What the exercise asks:
Copy out the entries that follow, exactly as written.

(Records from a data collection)
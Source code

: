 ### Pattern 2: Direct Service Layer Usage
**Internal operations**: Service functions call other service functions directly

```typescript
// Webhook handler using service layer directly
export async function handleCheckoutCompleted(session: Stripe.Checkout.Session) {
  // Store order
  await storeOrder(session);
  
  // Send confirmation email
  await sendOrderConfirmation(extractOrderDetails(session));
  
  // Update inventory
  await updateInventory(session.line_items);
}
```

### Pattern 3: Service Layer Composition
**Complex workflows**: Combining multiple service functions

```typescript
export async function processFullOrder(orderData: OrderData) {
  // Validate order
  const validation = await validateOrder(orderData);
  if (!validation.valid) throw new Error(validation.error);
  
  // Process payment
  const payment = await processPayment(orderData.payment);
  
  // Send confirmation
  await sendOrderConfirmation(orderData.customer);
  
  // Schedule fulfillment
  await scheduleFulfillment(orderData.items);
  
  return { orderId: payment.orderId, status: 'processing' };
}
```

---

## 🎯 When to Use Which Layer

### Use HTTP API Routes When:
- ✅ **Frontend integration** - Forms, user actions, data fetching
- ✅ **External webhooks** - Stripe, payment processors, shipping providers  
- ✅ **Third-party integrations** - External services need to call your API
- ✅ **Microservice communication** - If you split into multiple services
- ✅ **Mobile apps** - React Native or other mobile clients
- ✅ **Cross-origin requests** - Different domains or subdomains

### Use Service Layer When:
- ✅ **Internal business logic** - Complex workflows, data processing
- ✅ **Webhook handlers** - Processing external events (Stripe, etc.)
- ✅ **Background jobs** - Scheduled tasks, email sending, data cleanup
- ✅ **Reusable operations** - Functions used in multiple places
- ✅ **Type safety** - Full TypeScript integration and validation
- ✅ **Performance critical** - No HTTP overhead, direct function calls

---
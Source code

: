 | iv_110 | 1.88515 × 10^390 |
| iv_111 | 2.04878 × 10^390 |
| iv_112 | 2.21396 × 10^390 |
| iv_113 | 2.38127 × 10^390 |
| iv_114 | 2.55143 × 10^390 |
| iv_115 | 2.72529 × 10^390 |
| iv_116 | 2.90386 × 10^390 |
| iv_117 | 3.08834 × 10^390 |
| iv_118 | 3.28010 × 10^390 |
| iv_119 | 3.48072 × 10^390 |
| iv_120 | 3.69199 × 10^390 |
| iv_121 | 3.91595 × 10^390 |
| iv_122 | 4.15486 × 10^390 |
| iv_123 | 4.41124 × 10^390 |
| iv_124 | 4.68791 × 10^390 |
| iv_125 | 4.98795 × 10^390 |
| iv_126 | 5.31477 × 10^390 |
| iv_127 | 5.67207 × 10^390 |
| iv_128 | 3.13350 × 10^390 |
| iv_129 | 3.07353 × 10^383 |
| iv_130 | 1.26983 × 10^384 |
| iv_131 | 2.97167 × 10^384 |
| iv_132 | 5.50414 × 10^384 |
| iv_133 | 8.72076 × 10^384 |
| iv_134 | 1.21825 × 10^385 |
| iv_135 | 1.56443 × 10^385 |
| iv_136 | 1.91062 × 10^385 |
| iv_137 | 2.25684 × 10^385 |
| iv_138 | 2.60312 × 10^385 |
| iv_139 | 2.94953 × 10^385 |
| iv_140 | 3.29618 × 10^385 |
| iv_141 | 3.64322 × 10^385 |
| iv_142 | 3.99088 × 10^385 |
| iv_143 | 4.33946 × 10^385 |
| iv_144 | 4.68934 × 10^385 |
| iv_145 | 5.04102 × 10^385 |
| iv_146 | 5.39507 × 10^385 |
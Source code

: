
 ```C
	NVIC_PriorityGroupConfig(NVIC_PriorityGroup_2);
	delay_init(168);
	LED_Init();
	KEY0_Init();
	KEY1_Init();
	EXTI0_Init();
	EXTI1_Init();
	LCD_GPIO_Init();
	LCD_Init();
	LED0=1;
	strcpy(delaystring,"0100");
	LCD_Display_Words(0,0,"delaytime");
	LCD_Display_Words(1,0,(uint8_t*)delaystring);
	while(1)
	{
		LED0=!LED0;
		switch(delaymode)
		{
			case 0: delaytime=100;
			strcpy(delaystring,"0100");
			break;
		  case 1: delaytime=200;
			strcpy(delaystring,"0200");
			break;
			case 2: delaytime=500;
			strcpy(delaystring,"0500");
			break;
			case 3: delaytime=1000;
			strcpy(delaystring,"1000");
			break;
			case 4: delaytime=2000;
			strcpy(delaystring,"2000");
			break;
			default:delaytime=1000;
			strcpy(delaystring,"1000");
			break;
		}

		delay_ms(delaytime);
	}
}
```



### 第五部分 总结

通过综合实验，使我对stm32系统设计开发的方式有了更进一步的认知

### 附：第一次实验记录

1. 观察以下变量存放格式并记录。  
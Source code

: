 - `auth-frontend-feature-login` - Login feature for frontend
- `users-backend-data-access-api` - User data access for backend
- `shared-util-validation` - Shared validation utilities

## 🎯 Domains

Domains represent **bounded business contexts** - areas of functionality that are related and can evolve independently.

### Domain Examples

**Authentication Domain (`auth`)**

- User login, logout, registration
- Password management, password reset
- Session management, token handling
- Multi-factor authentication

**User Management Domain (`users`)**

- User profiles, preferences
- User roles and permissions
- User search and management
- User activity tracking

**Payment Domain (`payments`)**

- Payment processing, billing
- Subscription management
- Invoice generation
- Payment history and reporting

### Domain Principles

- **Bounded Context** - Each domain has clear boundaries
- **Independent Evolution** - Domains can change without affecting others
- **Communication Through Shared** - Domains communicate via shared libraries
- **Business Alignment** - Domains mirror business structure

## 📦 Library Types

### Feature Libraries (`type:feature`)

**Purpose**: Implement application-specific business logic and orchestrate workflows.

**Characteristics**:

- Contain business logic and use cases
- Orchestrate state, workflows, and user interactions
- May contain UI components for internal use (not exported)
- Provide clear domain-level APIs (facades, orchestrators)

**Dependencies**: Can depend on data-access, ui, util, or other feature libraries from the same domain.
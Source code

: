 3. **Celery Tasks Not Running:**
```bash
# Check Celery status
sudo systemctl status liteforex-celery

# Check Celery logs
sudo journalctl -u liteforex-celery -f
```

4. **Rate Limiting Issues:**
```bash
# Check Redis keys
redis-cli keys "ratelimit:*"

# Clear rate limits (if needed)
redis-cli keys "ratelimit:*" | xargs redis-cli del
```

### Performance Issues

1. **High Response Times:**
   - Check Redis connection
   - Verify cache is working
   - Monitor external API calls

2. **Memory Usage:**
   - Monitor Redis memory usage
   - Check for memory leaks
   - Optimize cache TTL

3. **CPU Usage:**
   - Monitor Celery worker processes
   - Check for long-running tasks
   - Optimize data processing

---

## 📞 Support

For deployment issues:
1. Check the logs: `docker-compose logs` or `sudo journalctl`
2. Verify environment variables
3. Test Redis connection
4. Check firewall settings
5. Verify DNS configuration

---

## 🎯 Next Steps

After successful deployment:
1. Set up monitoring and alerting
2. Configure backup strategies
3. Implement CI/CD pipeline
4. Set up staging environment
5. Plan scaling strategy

Written answer:
Source code

: ### Pattern 2: Direct Service Layer Usage
**Internal operations**: Service functions call other service functions directly

```typescript
// Webhook handler using service layer directly
export async function handleCheckoutCompleted(session: Stripe.Checkout.Session) {
  // Store order
  await storeOrder(session);
  
  // Send confirmation email
  await sendOrderConfirmation(extractOrderDetails(session));
  
  // Update inventory
  await updateInventory(session.line_items);
}
```

### Pattern 3: Service Layer Composition
**Complex workflows**: Combining multiple service functions

```typescript
export async function processFullOrder(orderData: OrderData) {
  // Validate order
  const validation = await validateOrder(orderData);
  if (!validation.valid) throw new Error(validation.error);
  
  // Process payment
  const payment = await processPayment(orderData.payment);
  
  // Send confirmation
  await sendOrderConfirmation(orderData.customer);
  
  // Schedule fulfillment
  await scheduleFulfillment(orderData.items);
  
  return { orderId: payment.orderId, status: 'processing' };
}
```

---

## 🎯 When to Use Which Layer

### Use HTTP API Routes When:
- ✅ **Frontend integration** - Forms, user actions, data fetching
- ✅ **External webhooks** - Stripe, payment processors, shipping providers  
- ✅ **Third-party integrations** - External services need to call your API
- ✅ **Microservice communication** - If you split into multiple services
- ✅ **Mobile apps** - React Native or other mobile clients
- ✅ **Cross-origin requests** - Different domains or subdomains

### Use Service Layer When:
- ✅ **Internal business logic** - Complex workflows, data processing
- ✅ **Webhook handlers** - Processing external events (Stripe, etc.)
- ✅ **Background jobs** - Scheduled tasks, email sending, data cleanup
- ✅ **Reusable operations** - Functions used in multiple places
- ✅ **Type safety** - Full TypeScript integration and validation
- ✅ **Performance critical** - No HTTP overhead, direct function calls

---
Source code

: | iv_110 | 1.88515 × 10^390 |
| iv_111 | 2.04878 × 10^390 |
| iv_112 | 2.21396 × 10^390 |
| iv_113 | 2.38127 × 10^390 |
| iv_114 | 2.55143 × 10^390 |
| iv_115 | 2.72529 × 10^390 |
| iv_116 | 2.90386 × 10^390 |
| iv_117 | 3.08834 × 10^390 |
| iv_118 | 3.28010 × 10^390 |
| iv_119 | 3.48072 × 10^390 |
| iv_120 | 3.69199 × 10^390 |
| iv_121 | 3.91595 × 10^390 |
| iv_122 | 4.15486 × 10^390 |
| iv_123 | 4.41124 × 10^390 |
| iv_124 | 4.68791 × 10^390 |
| iv_125 | 4.98795 × 10^390 |
| iv_126 | 5.31477 × 10^390 |
| iv_127 | 5.67207 × 10^390 |
| iv_128 | 3.13350 × 10^390 |
| iv_129 | 3.07353 × 10^383 |
| iv_130 | 1.26983 × 10^384 |
| iv_131 | 2.97167 × 10^384 |
| iv_132 | 5.50414 × 10^384 |
| iv_133 | 8.72076 × 10^384 |
| iv_134 | 1.21825 × 10^385 |
| iv_135 | 1.56443 × 10^385 |
| iv_136 | 1.91062 × 10^385 |
| iv_137 | 2.25684 × 10^385 |
| iv_138 | 2.60312 × 10^385 |
| iv_139 | 2.94953 × 10^385 |
| iv_140 | 3.29618 × 10^385 |
| iv_141 | 3.64322 × 10^385 |
| iv_142 | 3.99088 × 10^385 |
| iv_143 | 4.33946 × 10^385 |
| iv_144 | 4.68934 × 10^385 |
| iv_145 | 5.04102 × 10^385 |
| iv_146 | 5.39507 × 10^385 |
Source code

:
 ```C
	NVIC_PriorityGroupConfig(NVIC_PriorityGroup_2);
	delay_init(168);
	LED_Init();
	KEY0_Init();
	KEY1_Init();
	EXTI0_Init();
	EXTI1_Init();
	LCD_GPIO_Init();
	LCD_Init();
	LED0=1;
	strcpy(delaystring,"0100");
	LCD_Display_Words(0,0,"delaytime");
	LCD_Display_Words(1,0,(uint8_t*)delaystring);
	while(1)
	{
		LED0=!LED0;
		switch(delaymode)
		{
			case 0: delaytime=100;
			strcpy(delaystring,"0100");
			break;
		  case 1: delaytime=200;
			strcpy(delaystring,"0200");
			break;
			case 2: delaytime=500;
			strcpy(delaystring,"0500");
			break;
			case 3: delaytime=1000;
			strcpy(delaystring,"1000");
			break;
			case 4: delaytime=2000;
			strcpy(delaystring,"2000");
			break;
			default:delaytime=1000;
			strcpy(delaystring,"1000");
			break;
		}

		delay_ms(delaytime);
	}
}
```



### 第五部分 总结

通过综合实验，使我对stm32系统设计开发的方式有了更进一步的认知

### 附：第一次实验记录

1. 观察以下变量存放格式并记录。  
Source code

: - `auth-frontend-feature-login` - Login feature for frontend
- `users-backend-data-access-api` - User data access for backend
- `shared-util-validation` - Shared validation utilities

## 🎯 Domains

Domains represent **bounded business contexts** - areas of functionality that are related and can evolve independently.

### Domain Examples

**Authentication Domain (`auth`)**

- User login, logout, registration
- Password management, password reset
- Session management, token handling
- Multi-factor authentication

**User Management Domain (`users`)**

- User profiles, preferences
- User roles and permissions
- User search and management
- User activity tracking

**Payment Domain (`payments`)**

- Payment processing, billing
- Subscription management
- Invoice generation
- Payment history and reporting

### Domain Principles

- **Bounded Context** - Each domain has clear boundaries
- **Independent Evolution** - Domains can change without affecting others
- **Communication Through Shared** - Domains communicate via shared libraries
- **Business Alignment** - Domains mirror business structure

## 📦 Library Types

### Feature Libraries (`type:feature`)

**Purpose**: Implement application-specific business logic and orchestrate workflows.

**Characteristics**:

- Contain business logic and use cases
- Orchestrate state, workflows, and user interactions
- May contain UI components for internal use (not exported)
- Provide clear domain-level APIs (facades, orchestrators)

**Dependencies**: Can depend on data-access, ui, util, or other feature libraries from the same domain.
Source code

: 3. **Celery Tasks Not Running:**
```bash
# Check Celery status
sudo systemctl status liteforex-celery

# Check Celery logs
sudo journalctl -u liteforex-celery -f
```

4. **Rate Limiting Issues:**
```bash
# Check Redis keys
redis-cli keys "ratelimit:*"

# Clear rate limits (if needed)
redis-cli keys "ratelimit:*" | xargs redis-cli del
```

### Performance Issues

1. **High Response Times:**
   - Check Redis connection
   - Verify cache is working
   - Monitor external API calls

2. **Memory Usage:**
   - Monitor Redis memory usage
   - Check for memory leaks
   - Optimize cache TTL

3. **CPU Usage:**
   - Monitor Celery worker processes
   - Check for long-running tasks
   - Optimize data processing

---

## 📞 Support

For deployment issues:
1. Check the logs: `docker-compose logs` or `sudo journalctl`
2. Verify environment variables
3. Test Redis connection
4. Check firewall settings
5. Verify DNS configuration

---

## 🎯 Next Steps

After successful deployment:
1. Set up monitoring and alerting
2. Configure backup strategies
3. Implement CI/CD pipeline
4. Set up staging environment
5. Plan scaling strategy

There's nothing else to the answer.